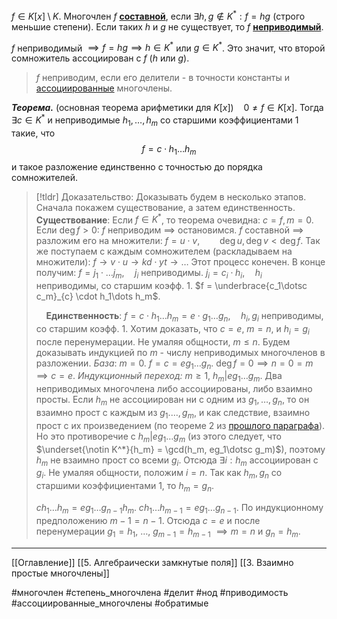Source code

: $f \in K[x] \setminus K$.
Многочлен $f$ <ins>**составной**</ins>, если $\exists h,g \notin K^*: f=hg$ (строго меньшие степени).
Если таких $h$ и $g$ не существует, то $f$ <ins>**неприводимый**</ins>.

$f$ неприводимый $\implies f=hg \implies h \in K^*$ или $g \in K^*$. Это значит, что второй сомножитель ассоциирован с $f$ ($h$ или $g$).
>$f$ неприводим, если его делители - в точности константы и [ассоциированные](obsidian://open?vault=algebra%203&file=%D0%94%D0%B5%D0%BB%D0%B8%D0%BC%D0%BE%D1%81%D1%82%D1%8C%20%D0%B2%20%D0%BA%D0%BE%D0%BB%D1%8C%D1%86%D0%B5%20%D0%BC%D0%BD%D0%BE%D0%B3%D0%BE%D1%87%D0%BB%D0%B5%D0%BD%D0%BE%D0%B2%2F1.%20%D0%9D%D0%B0%D0%B8%D0%B1%D0%BE%D0%BB%D1%8C%D1%88%D0%B8%D0%B9%20%D0%BE%D0%B1%D1%89%D0%B8%D0%B9%20%D0%B4%D0%B5%D0%BB%D0%B8%D1%82%D0%B5%D0%BB%D1%8C) многочлены.

***Теорема.*** (основная теорема арифметики для $K[x]$)
&nbsp;&nbsp; $0 \neq f \in K[x]$. Тогда $\exists c \in K^*$ и неприводимые $h_1, \dotsc, h_m$ со старшими коэффициентами $1$ такие, что 
$$f = c\cdot h_1\dotsc h_m$$
и такое разложение единственно с точностью до порядка сомножителей.
>[!tldr] Доказательство:
>Доказывать будем в несколько этапов. Сначала покажем существование, а затем единственность.
>&nbsp;&nbsp;&nbsp;&nbsp; **Существование**:
>Если $f \in K^*$, то теорема очевидна: $c=f, m=0$.
>Если $\deg f > 0:$
>$f$ неприводим $\implies$ остановимся.
>$f$ составной $\implies$ разложим его на множители:
>$f = u\cdot v, \qquad \deg u, \deg v < \deg f$.
>Так же поступаем с каждым сомножителем (раскладываем на множители):
>$f \to v\cdot u \to kd\cdot yt \to \dots$
>Этот процесс конечен. В конце получим:
>$f = j_1\cdot\dotsc j_m, \quad j_i$ неприводимы.
>$j_i = c_i \cdot h_i, \quad h_i$ неприводимы, со старшим коэфф. $1$.
>$f = \underbrace{c_1\dotsc c_m}_{c} \cdot h_1\dots h_m$.
>
>&nbsp;&nbsp;&nbsp; **Единственность**:
>$f = c\cdot h_1\dotsc h_m = e\cdot g_1\dotsc g_n, \quad h_i, g_i$ неприводимы, со старшим коэфф. $1$.
>Хотим доказать, что $c=e,\ m=n,$ и $h_i=g_i$ после перенумерации.
>Не умаляя общности, $m \le n$. Будем доказывать индукцией по $m$ - числу неприводимых многочленов в разложении.
>*База*: $m=0$. $f = c = eg_1\dotsc g_n$. $\deg f = 0 \implies n = 0 = m \implies c=e$.
>*Индукционный переход:* $m \ge 1, \ h_m |eg_1\dotsc g_m$. 
>Два неприводимых многочлена либо ассоциированы, либо взаимно просты. Если $h_m$ не ассоциирован ни с одним из $g_1, \dotsc, g_n$, то он взаимно прост с каждым из $g_1.\dotsc, g_m$, и как следствие, взаимно прост с их произведением (по теореме 2 из [прошлого параграфа](obsidian://open?vault=algebra%203&file=%D0%94%D0%B5%D0%BB%D0%B8%D0%BC%D0%BE%D1%81%D1%82%D1%8C%20%D0%B2%20%D0%BA%D0%BE%D0%BB%D1%8C%D1%86%D0%B5%20%D0%BC%D0%BD%D0%BE%D0%B3%D0%BE%D1%87%D0%BB%D0%B5%D0%BD%D0%BE%D0%B2%2F3.%20%D0%92%D0%B7%D0%B0%D0%B8%D0%BC%D0%BD%D0%BE%20%D0%BF%D1%80%D0%BE%D1%81%D1%82%D1%8B%D0%B5%20%D0%BC%D0%BD%D0%BE%D0%B3%D0%BE%D1%87%D0%BB%D0%B5%D0%BD%D1%8B)). Но это противоречие с $h_m | eg_1\dotsc g_m$ (из этого следует, что $\underset{\notin K^*}{h_m} = \gcd(h_m, eg_1\dotsc g_m)$), поэтому $h_m$ не взаимно прост со всеми $g_i$.
>Отсюда $\exists i: h_m$ ассоциирован с $g_i$.
>Не умаляя общности, положим $i=n$. Так как $h_m, g_n$ со старшими коэффициентами $1$, то $h_m = g_n$.
>
>$ch_1\dotsc h_m = eg_1\dots g_{n-1}h_m$.
>$ch_1\dotsc h_{m-1} = eg_1\dotsc g_{n-1}$.
>По индукционному предположению $m-1 = n-1$.
>Отсюда $c=e$ и после перенумерации $g_1 = h_1,\ \dotsc,\ g_{m-1}=h_{m-1}$ $\implies m=n$ и $g_n=h_m$.
>

---
[[Оглавление]]
[[5. Алгебраически замкнутые поля]]
[[3. Взаимно простые многочлены]]

#многочлен 
#степень_многочлена 
#делит 
#нод 
#приводимость 
#ассоциированные_многочлены 
#обратимые 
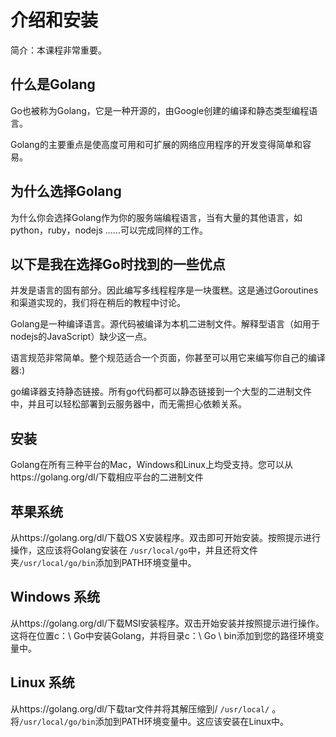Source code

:介绍和安装
========================

简介：本课程非常重要。

## 什么是Golang  

Go也被称为Golang，它是一种开源的，由Google创建的编译和静态类型编程语言。  

Golang的主要重点是使高度可用和可扩展的网络应用程序的开发变得简单和容易。  

## 为什么选择Golang   

为什么你会选择Golang作为你的服务端编程语言，当有大量的其他语言，如python，ruby，nodejs ......可以完成同样的工作。  

## 以下是我在选择Go时找到的一些优点  

并发是语言的固有部分。因此编写多线程程序是一块蛋糕。这是通过Goroutines和渠道实现的，我们将在稍后的教程中讨论。  

Golang是一种编译语言。源代码被编译为本机二进制文件。解释型语言（如用于nodejs的JavaScript）缺少这一点。  

语言规范非常简单。整个规范适合一个页面，你甚至可以用它来编写你自己的编译器:)    

go编译器支持静态链接。所有go代码都可以静态链接到一个大型的二进制文件中，并且可以轻松部署到云服务器中，而无需担心依赖关系。  

## 安装  

Golang在所有三种平台的Mac，Windows和Linux上均受支持。您可以从https://golang.org/dl/下载相应平台的二进制文件  

## 苹果系统  

从https://golang.org/dl/下载OS X安装程序。双击即可开始安装。按照提示进行操作，这应该将Golang安装在 `/usr/local/go`中，并且还将文件夹`/usr/local/go/bin`添加到PATH环境变量中。    

## Windows 系统   

从https://golang.org/dl/下载MSI安装程序。双击开始安装并按照提示进行操作。这将在位置c：\ Go中安装Golang，并将目录c：\ Go \ bin添加到您的路径环境变量中。   

## Linux 系统  

从https://golang.org/dl/下载tar文件并将其解压缩到/ `/usr/local/` 。将`/usr/local/go/bin`添加到PATH环境变量中。这应该安装在Linux中。     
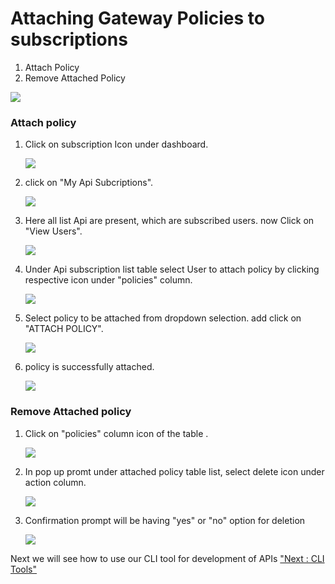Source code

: Attaching Gateway Policies to subscriptions
===========================================

1.  Attach Policy
2.  Remove Attached Policy

![](../images/dashboard/attach-gateway-policies/attach-gateway-policies-01.png)

### Attach policy

1.  Click on subscription Icon under dashboard.

    ![](../images/dashboard/attach-gateway-policies/attach-gateway-policies-02.png)

2.  click on "My Api Subcriptions".

    ![](../images/dashboard/attach-gateway-policies/attach-gateway-policies-03.png)

3.  Here all list Api are present, which are subscribed users. now Click
    on "View Users".

    ![](../images/dashboard/attach-gateway-policies/attach-gateway-policies-04.png)

4.  Under Api subscription list table select User to attach policy by
    clicking respective icon under "policies" column.

    ![](../images/dashboard/attach-gateway-policies/attach-gateway-policies-05.png)

5.  Select policy to be attached from dropdown selection. add click on
    "ATTACH POLICY".

    ![](../images/dashboard/attach-gateway-policies/attach-gateway-policies-06.png)

6.  policy is successfully attached.

    ![](../images/dashboard/attach-gateway-policies/attach-gateway-policies-07.png)

### Remove Attached policy

1.  Click on "policies" column icon of the table .

    ![](../images/dashboard/attach-gateway-policies/attach-gateway-policies-05.png)

2.  In pop up promt under attached policy table list, select delete icon
    under action column.

    ![](../images/dashboard/attach-gateway-policies/attach-gateway-policies-08.png)

3.  Confirmation prompt will be having "yes" or "no" option for deletion

    ![](../images/dashboard/attach-gateway-policies/attach-gateway-policies-09.png)

Next we will see how to use our CLI tool for development of APIs ["Next
: CLI Tools"](cli_tool)

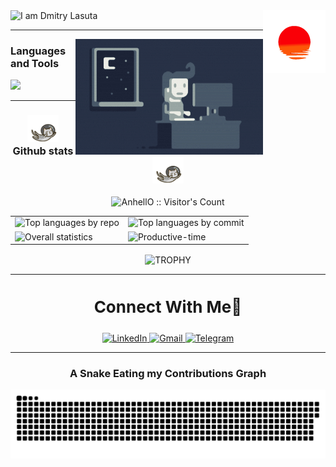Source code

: <div id='header'>
  <!-- Sunset gif -->
  <img 
    align='right' 
    src='./assets/sunset.gif' 
    width='100' 
    alt='' 
  />
  <!-- Typing SVG -->
  <img
    src='https://readme-typing-svg.demolab.com?font=Fira+Code&weight=900&size=36&duration=4000&pause=1000&color=E6EDF3&vCenter=true&width=600&lines=Hi%2C+my+name+is+Dmitry+Lasuta.;I am+a+frontend+developer'
    alt='I am Dmitry Lasuta' 
  />
</div>

<div id='skills-section'>
<hr />
  <!-- Night coder gif -->
  <img
    align='right' 
    src='./assets/Night-Coding.gif' 
    alt='' 
  />
  <h3>Languages and Tools</h3>
  <!-- Skill icons -->
  <img 
    src="https://skillicons.dev/icons?i=html,css,js,ts,react,next,redux,bootstrap,tailwind,scss,figma,git,github,vscode,md,postman,regex,vite,webpack,docker&perline=9" 
  />
  <hr />
</div>

<div align='center' id='stats-section'>
  <h3>
  <!-- flying cat -->
    <img 
      alt=''
      src='./assets/cute-cat.gif'
      width='50' 
    />
    Github stats
    <!-- flying cat -->
    <img 
      alt=''
      src='./assets/cute-cat.gif'
      width='50' 
    /> 
  </h3>

  <img src="https://profile-counter.glitch.me/{DmitryLasuta}/count.svg" alt="AnhellO :: Visitor's Count" />
  
  <table>
    <tr>
      <td><img 
            alt='Top languages by repo'
            src='http://github-profile-summary-cards.vercel.app/api/cards/repos-per-language?username=DmitryLasuta&theme=github_dark'
          /></td>
      <td><img 
            alt='Top languages by commit'
            src='http://github-profile-summary-cards.vercel.app/api/cards/most-commit-language?username=DmitryLasuta&theme=github_dark'
          /></td>
    </tr>
    <tr>
      <td><img 
            alt='Overall statistics'
            src='http://github-profile-summary-cards.vercel.app/api/cards/stats?username=DmitryLasuta&theme=github_dark'
          /></td>
      <td><img 
            alt='Productive-time'
            src='http://github-profile-summary-cards.vercel.app/api/cards/productive-time?username=DmitryLasuta&theme=github_dark&utcOffset=8'
          /></td>
    </tr>
</table>
  <!-- profile-trophy -->
  <img align="center" width=84% src="https://github-profile-trophy.vercel.app/?username=1010nishant&theme=radical&row=1&column=7&margin-h=15&margin-w=5&no-bg=true" alt="TROPHY" />
</div>

<div align='center' id='contact-me-section'>
  <hr />

  <h3 style='font-size: 26px;'>Connect With Me🤝</h3>
  <!-- Badge and links -->
  <a 
    href='https://www.linkedin.com/in/dmitriy-lasuta-925619204/'
    target='blank'
  >
    <img 
      alt="LinkedIn" 
      src="https://img.shields.io/badge/LinkedIn-0077B5?style=for-the-badge&logo=linkedin&logoColor=white" 
    />
  </a>
  <a href='mailto:lasutadima01@gmail.com'>
    <img 
      alt="Gmail" 
      src="https://img.shields.io/badge/Gmail-D14836?style=for-the-badge&logo=gmail&logoColor=white" 
    />
  </a>
  <a href='https://t.me/Srexyyyyy'>
    <img 
      alt="Telegram" 
      src="https://img.shields.io/badge/Telegram-2CA5E0?style=for-the-badge&logo=telegram&logoColor=white" 
    />
  </a>

  <br />
  <hr />
</div>

<div id='beauty section' align="center">
  <h3>A Snake Eating my Contributions Graph</h3>
  <img align='center' alt='' src='./assets/github-snake.svg'>
</div>

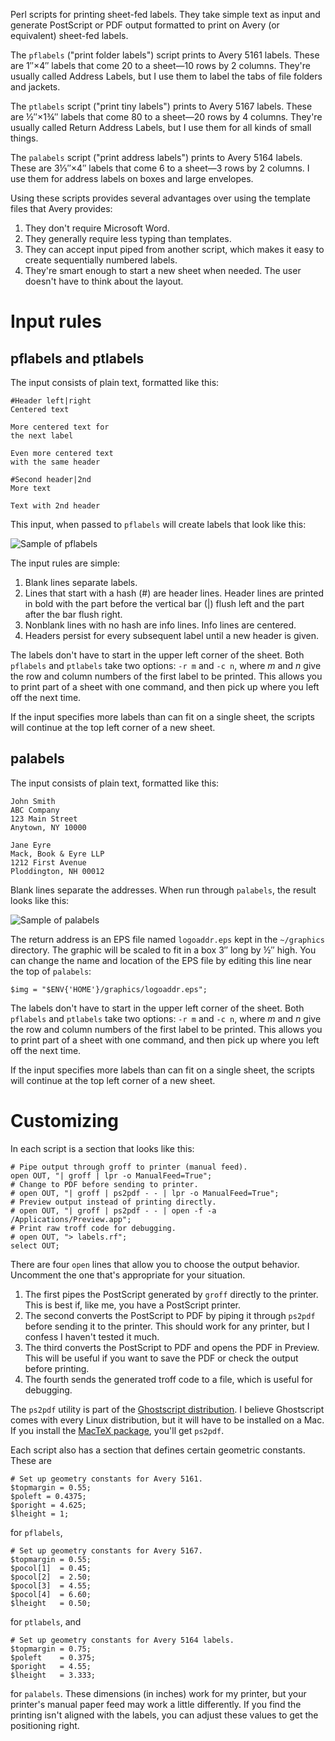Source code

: Perl scripts for printing sheet-fed labels.
They take simple text as input and generate 
PostScript or PDF output formatted to print on Avery (or equivalent)
sheet-fed labels.

The `pflabels` ("print folder labels") script prints to Avery 5161 labels.
These are 1″×4″ labels that come 20 to a sheet—10 rows by 2 columns.
They're usually called Address Labels,
but I use them to label the tabs of file folders and jackets.

The `ptlabels` script ("print tiny labels") prints to Avery 5167 labels.
These are ½″×1¾″ labels that come 80 to a sheet—20 rows by 4 columns.
They're usually called Return Address Labels,
but I use them for all kinds of small things.

The `palabels` script ("print address labels") prints to Avery 5164 labels.
These are 3⅓″×4″ labels that come 6 to a sheet—3 rows by 2 columns.
I use them for address labels on boxes and large envelopes. 

Using these scripts provides several advantages over using the template files
that Avery provides:

1. They don't require Microsoft Word.
2. They generally require less typing than templates.
3. They can accept input piped from another script, which makes it easy to
   create sequentially numbered labels.
4. They're smart enough to start a new sheet when needed. The user doesn't have
   to think about the layout.

# Input rules #

## pflabels and ptlabels ##

The input consists of plain text, formatted like this:

    #Header left|right
    Centered text
    
    More centered text for
    the next label
    
    Even more centered text
    with the same header
    
    #Second header|2nd
    More text
    
    Text with 2nd header
    
This input, when passed to `pflabels` will create labels that look like this:

<img class="ss" src="http://www.leancrew.com/all-this/images2011/pflabels-sample.png" alt="Sample of pflabels" title="Sample of pflabels" />

The input rules are simple:

1. Blank lines separate labels.
2. Lines that start with a hash (#) are header lines.
   Header lines are printed in bold 
   with the part before the vertical bar (|) flush left
   and the part after the bar flush right.
3. Nonblank lines with no hash are info lines. Info lines are centered.
4. Headers persist for every subsequent label until a new header is given.

The labels don't have to start in the upper left corner of the sheet.
Both `pflabels` and `ptlabels` take two options:
`-r m` and `-c n`,
where *m* and *n* give the row and column numbers of the first label to be printed.
This allows you to print part of a sheet with one command,
and then pick up where you left off the next time.

If the input specifies more labels than can fit on a single sheet,
the scripts will continue at the top left corner of a new sheet.

## palabels ##

The input consists of plain text, formatted like this:

    John Smith
    ABC Company
    123 Main Street
    Anytown, NY 10000

    Jane Eyre
    Mack, Book & Eyre LLP
    1212 First Avenue
    Ploddington, NH 00012

Blank lines separate the addresses.
When run through `palabels`,
the result looks like this:

<img class="ss" src="http://farm7.static.flickr.com/6206/6081130360_43603a3098.jpg" title="Sample of palabels" alt="Sample of palabels" />

The return address is an EPS file named `logoaddr.eps` kept in the `~/graphics`
directory.
The graphic will be scaled to fit in a box 3″ long by ½″ high.
You can change the name and location of the EPS file by 
editing this line near the top of `palabels`:

    $img = "$ENV{'HOME'}/graphics/logoaddr.eps";

The labels don't have to start in the upper left corner of the sheet.
Both `pflabels` and `ptlabels` take two options:
`-r m` and `-c n`,
where *m* and *n* give the row and column numbers of the first label to be printed.
This allows you to print part of a sheet with one command,
and then pick up where you left off the next time.

If the input specifies more labels than can fit on a single sheet,
the scripts will continue at the top left corner of a new sheet.

# Customizing #

In each script is a section that looks like this:

    # Pipe output through groff to printer (manual feed).
    open OUT, "| groff | lpr -o ManualFeed=True";
    # Change to PDF before sending to printer.
    # open OUT, "| groff | ps2pdf - - | lpr -o ManualFeed=True";
    # Preview output instead of printing directly.
    # open OUT, "| groff | ps2pdf - - | open -f -a /Applications/Preview.app";
    # Print raw troff code for debugging.
    # open OUT, "> labels.rf";
    select OUT;

There are four `open` lines that allow you to choose the output behavior.
Uncomment the one that's appropriate for your situation.

1. The first pipes the PostScript generated by `groff` directly to the printer.
   This is best if, like me, you have a PostScript printer.
2. The second converts the PostScript to PDF by piping it through `ps2pdf`
   before sending it to the printer.
   This should work for any printer,
   but I confess I haven't tested it much.
3. The third converts the PostScript to PDF and opens the PDF in Preview.
   This will be useful if you want to save the PDF
   or check the output before printing.
4. The fourth sends the generated troff code to a file,
   which is useful for debugging.

The `ps2pdf` utility is part of the [Ghostscript distribution][1].
I believe Ghostscript comes with every Linux distribution,
but it will have to be installed on a Mac.
If you install the [MacTeX package][2], you'll get `ps2pdf`. 

Each script also has a section that defines certain geometric constants.
These are

    # Set up geometry constants for Avery 5161.
    $topmargin = 0.55;
    $poleft = 0.4375;
    $poright = 4.625;
    $lheight = 1;

for `pflabels`,

    # Set up geometry constants for Avery 5167.
    $topmargin = 0.55;
    $pocol[1]  = 0.45;
    $pocol[2]  = 2.50;
    $pocol[3]  = 4.55;
    $pocol[4]  = 6.60;
    $lheight   = 0.50;

for `ptlabels`, and

    # Set up geometry constants for Avery 5164 labels.
    $topmargin = 0.75;
    $poleft    = 0.375;
    $poright   = 4.55;
    $lheight   = 3.333;

for `palabels`. 
These dimensions (in inches) work for my printer,
but your printer's manual paper feed may work a little differently.
If you find the printing isn't aligned with the labels,
you can adjust these values to get the positioning right.

[1]: http://pages.cs.wisc.edu/~ghost/
[2]: http://www.tug.org/mactex/
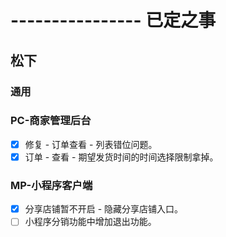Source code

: # ---------------- 已定之事

## 松下
### 通用
### PC-商家管理后台
* [x] 修复 - 订单查看 - 列表错位问题。
* [x] 订单 - 查看 - 期望发货时间的时间选择限制拿掉。
### MP-小程序客户端
* [x] 分享店铺暂不开启 - 隐藏分享店铺入口。
* [ ] 小程序分销功能中增加退出功能。

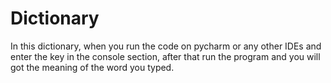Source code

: # Dictionary
In this dictionary, when you run the code on pycharm or any other IDEs and enter the key in the console section, after that run the program and you will got the meaning of the word you typed.
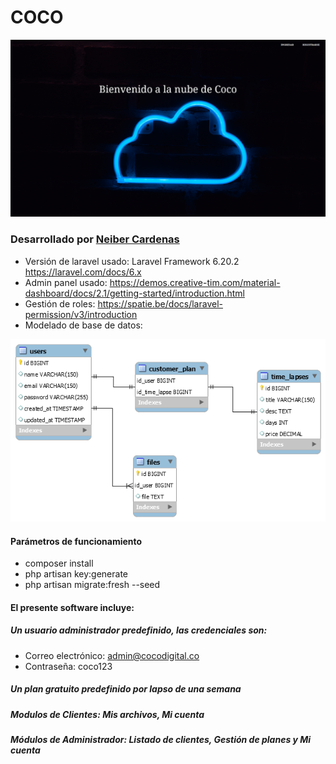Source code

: # COCO

![Alt text](sistema.png?raw=true "Title")

### Desarrollado por **[Neiber Cardenas](https://github.com/rebienkrdns)**

- Versión de laravel usado: Laravel Framework 6.20.2 https://laravel.com/docs/6.x
- Admin panel usado: https://demos.creative-tim.com/material-dashboard/docs/2.1/getting-started/introduction.html
- Gestión de roles: https://spatie.be/docs/laravel-permission/v3/introduction
- Modelado de base de datos:

![Alt text](modelado.png?raw=true "Title")

#### Parámetros de funcionamiento

- composer install
- php artisan key:generate
- php artisan migrate:fresh --seed

#### El presente software incluye:
##### Un usuario administrador predefinido, las credenciales son:
- Correo electrónico: admin@cocodigital.co
- Contraseña: coco123

##### Un plan gratuito predefinido por lapso de una semana
##### Modulos de Clientes: Mis archivos, Mi cuenta
##### Módulos de Administrador: Listado de clientes, Gestión de planes y Mi cuenta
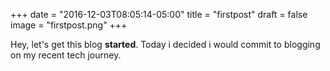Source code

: +++
date = "2016-12-03T08:05:14-05:00"
title = "firstpost"
draft = false
image = "firstpost.png"
+++

Hey, let's get this blog **started**.
Today i decided i would commit to blogging on my recent tech journey.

::::::

> Problem description
In the answer, repeat exactly the lines from the top of the entries above through the line with "($h$ или $g$).", and leave pictures out of it.

> Exercise solution
Source code

: $f \in K[x] \setminus K$.
Многочлен $f$ <ins>**составной**</ins>, если $\exists h,g \notin K^*: f=hg$ (строго меньшие степени).
Если таких $h$ и $g$ не существует, то $f$ <ins>**неприводимый**</ins>.

$f$ неприводимый $\implies f=hg \implies h \in K^*$ или $g \in K^*$. Это значит, что второй сомножитель ассоциирован с $f$ ($h$ или $g$).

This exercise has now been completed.